Мы с моим сожителем Титом отходили от окна и в ожидании, пока вскипит казенный куб для чая, ложились на постели и говорили в сумерках бог знает о чем, между тем как в наше окно лилась с полей вечерняя прохлада.
Или порой, перед вечером, мы отправлялись к платформе железной дороги, находившейся в конце прямой лиственничной аллейки, встречать следующий поезд. Курьерские поезда проносились мимо без остановки, пассажирские иной раз останавливались, и из них выходили служащие, жены профессоров, дачники или дачницы. И мне всегда казалось, что вдруг выйдет кто-нибудь интересный и необыкновенный. Может быть… она? Этого никак не могло случиться, но это не мешало неопределенному и радостному ожиданию… Редкие пассажиры уходили по аллее, а мы еще оставались. В будке сторожа вспыхивал огонек. Она была тесна, грязна и неудобна, и в ней ютилась целая семья. Я с негодованием думал о тех, кто «заставляет людей жить в таких ужасных условиях». Но в этих мыслях не было как-то ничего угнетающего… «Мы это скоро изменим»…
И меня более радовала эта перспектива светлого будущего, ожидающего, между прочим, и этого сторожа с его семьей, чем печалило темное настоящее.
Тит был практик и очень добрый малый. Он редко забывал, отправляясь к платформе, захватить кусок булки, несколько кусков сахару или яблоко для детей сторожа… Их было много, и предстояло еще прибавление…
Затем в темноте мы тихо возвращались в свой номер. И опять я говорил, а Тит слушал.

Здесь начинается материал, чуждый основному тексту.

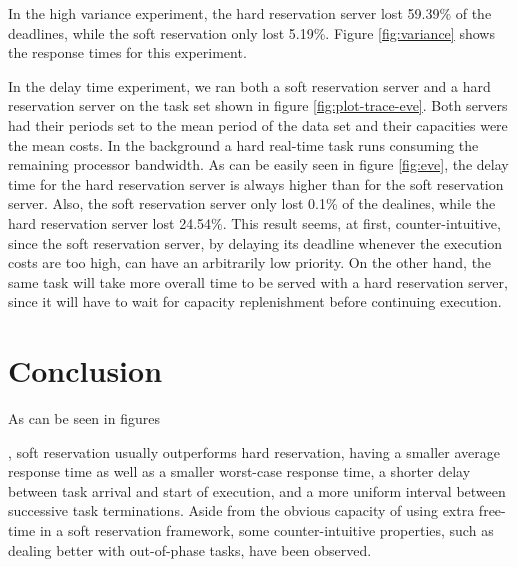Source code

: \documentclass[times, 10pt,twocolumn]{article}
\newcounter{notecounter}
\newcommand{\nota}[1]{\addtocounter{notecounter}{1}{\textcolor{red}{[nota
      \arabic{notecounter}: #1]}}}
\begin{document}
In the high variance experiment, the hard reservation server lost
59.39\% of the deadlines, while the soft reservation only lost
5.19\%. Figure \ref{fig:variance} shows the response times for this
experiment.

\begin{figure*}[t]
  \centering
  \caption{Delay times for the movie trace.}
  \label{fig:eve}
\end{figure*}


In the delay time experiment, we ran both a soft reservation server
and a hard reservation server on the task set shown in figure
\ref{fig:plot-trace-eve}. Both servers had their periods set to the
mean period of the data set and their capacities were the mean
costs. In the background a hard real-time task runs consuming the
remaining processor bandwidth. As can be easily seen in figure
\ref{fig:eve}, the delay time for the hard reservation server is
always higher than for the soft reservation server. Also, the soft
reservation server only lost 0.1\% of the dealines, while the hard
reservation server lost 24.54\%. This result seems, at first,
counter-intuitive, since the soft reservation server, by delaying its
deadline whenever the execution costs are too high, can have an
arbitrarily low priority. On the other hand, the same task will take
more overall time to be served with a hard reservation server, since
it will have to wait for capacity replenishment before continuing
execution.


\section{Conclusion}
\label{sec:conclusion}

As can be seen in figures \nota{colocar as figuras}, soft reservation
usually outperforms hard reservation, having a smaller average
response time as well as a smaller worst-case response time, a shorter
delay between task arrival and start of execution, and a more uniform
interval between successive task terminations. Aside from the obvious
capacity of using extra free-time in a soft reservation framework,
some counter-intuitive properties, such as dealing better with
out-of-phase tasks, have been observed.




\end{document}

Говорилось так хорошо… И вообще жилось недурно.
IVИз тогдашних моих товарищей по академии некоторые приобрели впоследствии почетную известность. И не в одной только специальности: их имена стали известны в разных областях.
Однако… если бы тогда кто-нибудь раскрыл передо мною, выражаясь метафорически, «завесу будущего» и показал бы мне их теми, каковы они теперь, я был бы разочарован. Лично я не был ни заносчив, ни тщеславен. Я не мечтал ни о богатстве, ни о карьере, ни о славе. Вообще, право, я был юноша довольно скромный. Если у меня были преувеличенные ожидания и гордость, то относились они к «моему поколению». Мне казалось, что во всех нас есть какие-то зачатки, какие-то завязи новой и полной жизни.
Был тогда в академии некто Урманов. Он шел выше меня тремя курсами, и особенной близости между нами не было. Несмотря на это, а может быть именно потому, что не было близости, он служил для меня предметом особенного, отчасти романтического интереса. В то время среди студентов была целая группа архангельцев. Народ рослый, по большей части голубоглазый, флегматичный. Урманов был тоже «уроженец архангельских тундр». То есть, собственно, родился он в городе Архангельске, в семье незначительного «соляного чиновника», но не походил на других своих земляков: черноглазый, необыкновенно подвижной, он был экспансивен, как южанин. На сходках вспыхивал, как порох, и быстро предлагал самые крайние меры. И так же легко остывал. В лице его было что-то инородческое, но не северное. Считался он очень способным, работал при лаборатории одного из профессоров. Мечты его раздваивались. Одновременно он увлекался революцией и готовился к кафедре. Революционные увлечения проявлялись вспышками, научные были более прочны. Другие его земляки, поступившие позже его, привезли с собой из Архангельска необыкновенное уважение к Урманову: на него в гимназии смотрели, как на будущую звезду.